“You switch one word and you can mess up the entire equation,” I’d explain to the copy editors at The New York Times Magazine, who wanted to cut, cut, cut the recipes.
Mess up the equation and you potentially waste someone’s time and money, or worse, ruin his or her dinner. And if that happens, what’s the likelihood that she’ll come back to your magazine, cookbook or website for another recipe?
A few years later, while reviewing some of the fall’s hottest cookbooks, I kept running into problems. Recipes from three popular books didn’t work well. A beautiful Mexican dessert book copied the frosting of one cake into the recipe of another cake double its size. This was an obvious editorial mistake, but what a drag for the home cook who would be left with a half-frosted cake.
It was then that I started questioning the state of cookbook publishing. Why were the recipes in so many new books not working?
What I learned is that the days of “Mastering the Art of French Cooking” are over. No one spends as much time as Julia Child and Simone Beck did on a book. And that’s because few write their books before they secure a publisher or a book advance. Child and Beck spent nearly a decade writing, developing, testing, and editing their recipes before they sold it to a publisher.
Today most cookbooks are created in under a year. If you’re a celebrity chef, your publisher may want it even sooner, say when your new show airs. “The timelines are absolutely choked,” says Katie Workman, founding editor of Cookstr.com and author of “The Mom 100 Cookbook”. “The time spent on every stage of the book, from writing to proofreading, is insane.”
Paris-based cookbook author David Lebovitz was surprised to learn that most people think publishers hire recipe testers to test the recipes. “In most contracts,” Lebovitz says, “recipe testing fees come out of the author’s pocket, not the publishers.”
Recipe testing, ingredient costs, photography and illustrations usually come out of the author’s advance. So by the time you pay for most of your expenses, you’re left with practically nothing. It’s no wonder cookbook writers, many of whom are chefs, lean on their staff or friends for testing. And there’s nothing wrong with that, except that friends and chefs typically don’t test with an editor’s eye. If you can find someone who does, then you’re fortunate.

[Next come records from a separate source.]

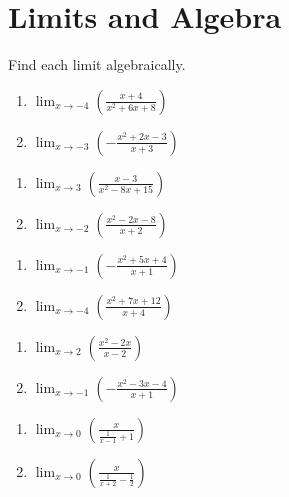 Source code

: \chapter{Limits and Algebra}

Find each limit algebraically.

\begin{multicols}{2}
\begin{enumerate}
	\item $\displaystyle \lim_{x \to -4} \left(\frac{x+4}{x^2+6x+8}\right)$
	\item $\displaystyle \lim_{x \to -3} \left(-\frac{x^2+2x-3}{x+3}\right)$
\end{enumerate}	\setcounter{Review}{\value{enumi}}
\end{multicols}
\begin{multicols}{2}
\begin{enumerate}	\setcounter{enumi}{\value{Review}}
	\item $\displaystyle \lim_{x \to 3} \left(\frac{x-3}{x^2-8x+15}\right)$
	\item $\displaystyle \lim_{x \to -2} \left(\frac{x^2-2x-8}{x+2}\right)$
\end{enumerate}	\setcounter{Review}{\value{enumi}}
\end{multicols}
\begin{multicols}{2}
\begin{enumerate}	\setcounter{enumi}{\value{Review}}
	\item $\displaystyle \lim_{x \to -1} \left(-\frac{x^2+5x+4}{x+1}\right)$
	\item $\displaystyle \lim_{x \to -4} \left(\frac{x^2+7x+12}{x+4}\right)$
\end{enumerate}	\setcounter{Review}{\value{enumi}}
\end{multicols}
\begin{multicols}{2}
\begin{enumerate}	\setcounter{enumi}{\value{Review}}
	\item $\displaystyle \lim_{x \to 2} \left(\frac{x^2-2x}{x-2}\right)$
	\item $\displaystyle \lim_{x \to -1} \left(-\frac{x^2-3x-4}{x+1}\right)$
\end{enumerate}	\setcounter{Review}{\value{enumi}}
\end{multicols}
\begin{multicols}{2}
\begin{enumerate}	\setcounter{enumi}{\value{Review}}	
	\item $\displaystyle \lim_{x \to 0} \left(\frac{x}{\frac{1}{x-1}+1}\right)$
	\item $\displaystyle \lim_{x \to 0} \left(\frac{x}{\frac{1}{x+2}-\frac{1}{2}}\right)$
\end{enumerate}	\setcounter{Review}{\value{enumi}}
\end{multicols}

Before the digital age, an author would be assigned an editor who would take real ownership in your book. Today, Lebovitz explains, “editors leave or suddenly get replaced, and the person who was so keen on your project – who you’ve been working with for months is up and gone…” Publishing houses are cutting editors to cut costs. Their work is being “farmed out to freelance editors, who are essentially copyeditors,” says Workman. “They are not saying, ‘Does this recipe make sense? Do these ingredients make sense? Is this something someone could make at home?’”
There are a few who get lucky, as Amanda Hesser did when writing “The Essential New York Times Cookbook.” For one, most of the books’ recipes were previously tested at least once by the Times. She and her partner Merrill Stubbs tested every recipe several times again. Norton then hired a copyeditor who had worked on “The Joy of Cooking”, among other notable books. “Judith Sutton has such an incredible brain,” Hesser says. “She whipped the recipes, which were from all different time periods, into a consistent style, so that any cook could understand them.”
The current state of cookbook publishing is a “reflection of both the economy and of the semi-disposable times we live in,” says Workman. “Things are meant to give immediate gratification and then ‘break’. What’s unfortunate and short-sighted is that you cannot build brand loyalty this way. You won’t buy the second cookbook because the first one didn’t work for you.”
Child’s first book set her up for the rest of what was a very successful career. And that’s because she was meticulous. Her recipes worked because she took the time she needed to make them right. Not an easy feat had she tried publishing that first book in 2014. My advice to cookbook authors: spend the money if you don’t have the time, but please, please test your recipes, and save yourself and your readers the embarrassment of a bad meal.